As a year-round resident and conscientious voter, I must educate myself on issues surrounding the development of the old Bluenose ferry terminal facility and the proposed town articles. It is an important vote – made in the political context of LePage and Trump administrations prioritizing immediate and limited commercial gain with no care for general quality of life and long-term impact. Thank you for the paper’s recent reporting, editorial and letters.

The Islander‘s editorial nod to the “delight of discovery” at the sight of cruise ships made me smile. My mother brought me to Bar Harbor in the 1970s. We reserved a modest motel room, advertising a water view. We were more chagrined than delighted with our view of the terminal. I can now laugh at our dismay as I cycle past it these days.

A few years ago, a friend booked a luxury room in town, paying extra for a view of the harbor and islands, only to keep the windows shuttered to avoid the sight of the cruise ships. She has not returned, preferring towns which have preserved and promoted their more traditional businesses and appearance. Yes, tourism is up, but what is the draw and how can we develop the terminal to promote the best we have to offer?

Letter writer Christopher Strout is right to suggest that “with so little waterfront property left that is not in private hands, this [the terminal] should be owned by the town regardless of its future use.” The implications and demands of developing a year-round economy should be carefully considered, beyond the development of the terminal.

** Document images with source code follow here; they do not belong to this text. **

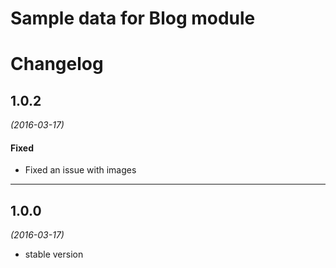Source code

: # Sample data for Blog module

# Changelog

## 1.0.2
*(2016-03-17)*

#### Fixed
* Fixed an issue with images

---

## 1.0.0
*(2016-03-17)* 

* stable version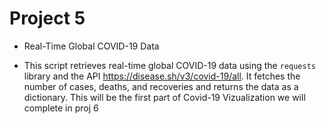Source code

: # Project 5

- Real-Time Global COVID-19 Data

- This script retrieves real-time global COVID-19 data using the `requests` library and the API https://disease.sh/v3/covid-19/all. It fetches the number of cases, deaths, and recoveries and returns the data as a dictionary. This will be the first part of Covid-19 Vizualization we will complete in proj 6
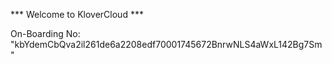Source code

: *** Welcome to KloverCloud ***

On-Boarding No: &#34;kbYdemCbQva2il261de6a2208edf70001745672BnrwNLS4aWxL142Bg7Sm&#34;
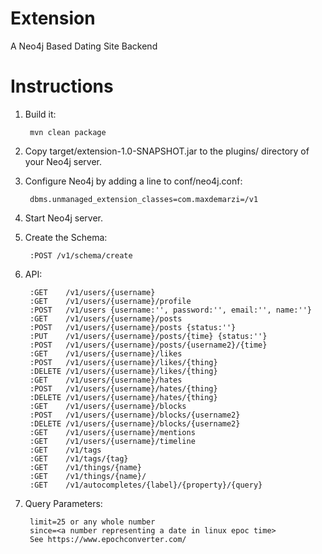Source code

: # Extension
A Neo4j Based Dating Site Backend


# Instructions

1. Build it:

        mvn clean package

2. Copy target/extension-1.0-SNAPSHOT.jar to the plugins/ directory of your Neo4j server.

3. Configure Neo4j by adding a line to conf/neo4j.conf:

        dbms.unmanaged_extension_classes=com.maxdemarzi=/v1

4. Start Neo4j server.

5. Create the Schema:

        :POST /v1/schema/create
        
6. API:
         
        :GET    /v1/users/{username}   
        :GET    /v1/users/{username}/profile   
        :POST   /v1/users {username:'', password:'', email:'', name:''}
        :GET    /v1/users/{username}/posts
        :POST   /v1/users/{username}/posts {status:''}
        :PUT    /v1/users/{username}/posts/{time} {status:''}
        :POST   /v1/users/{username}/posts/{username2}/{time}
        :GET    /v1/users/{username}/likes
        :POST   /v1/users/{username}/likes/{thing}
        :DELETE /v1/users/{username}/likes/{thing}
        :GET    /v1/users/{username}/hates
        :POST   /v1/users/{username}/hates/{thing}
        :DELETE /v1/users/{username}/hates/{thing}
        :GET    /v1/users/{username}/blocks
        :POST   /v1/users/{username}/blocks/{username2}
        :DELETE /v1/users/{username}/blocks/{username2}
        :GET    /v1/users/{username}/mentions
        :GET    /v1/users/{username}/timeline
        :GET    /v1/tags
        :GET    /v1/tags/{tag}
        :GET    /v1/things/{name}
        :GET    /v1/things/{name}/
        :GET    /v1/autocompletes/{label}/{property}/{query}
        
7. Query Parameters:
        
        limit=25 or any whole number
        since=<a number representing a date in linux epoc time>
        See https://www.epochconverter.com/
        
        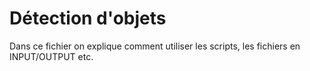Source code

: # Détection d'objets
Dans ce fichier on explique comment utiliser les scripts, les fichiers en INPUT/OUTPUT etc.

While I agree with letter writer Robert Jordan that from the time of paddle boats, Bar Harbor has attracted tourism, I think it was disingenuous to frame his argument against Article 13 as waterfront preservation. I think he undermines his argument by raising the threatening specter of a casino. Early tourists were called rusticators for a reason: the town’s tourist attractions were secondary to the island’s natural beauty and interest in traditional island life.

People might flock to the Shore Path for the occasional sight of a mega ship, but is that the view of Maine they come to Bar Harbor for? Perhaps.

I recall sitting behind cruise-ship visitors on a Loop Road Island Explorer bus who summed up their visit to the park as “I guess it is good to say we did this, but really it was just one tree after another.”

While I found letter writer Art Greif’s argument more impassioned than informative, I very much appreciate his invocation of George Dorr. After decades as a tourist, I moved to Bar Harbor to be near Acadia. I also appreciate Greif’s vision of “a multi-use maritime facility” because living here has given me a better understanding of Bar Harbor, not just as a tourist town, but also as a unique part of Maine’s maritime, farming, industrial and naturalist history.

Many of Bar Harbor’s businesses do reflect, draw on and continue to develop Mount Desert Island’s Maine-specific working and recreational traditions in innovative modern ways. I think developing contemporary businesses and job opportunities reflecting this heritage will best serve the town in the long run.

I am not interested in historical reenactments (although many are) and having been a tourist, I enjoy others’ pleasure in their visits. But I am not sure of how servicing increasing numbers of mega cruise ships (as opposed to other tourists) fits into an environmentally and economically balanced and sustainable Bar Harbor.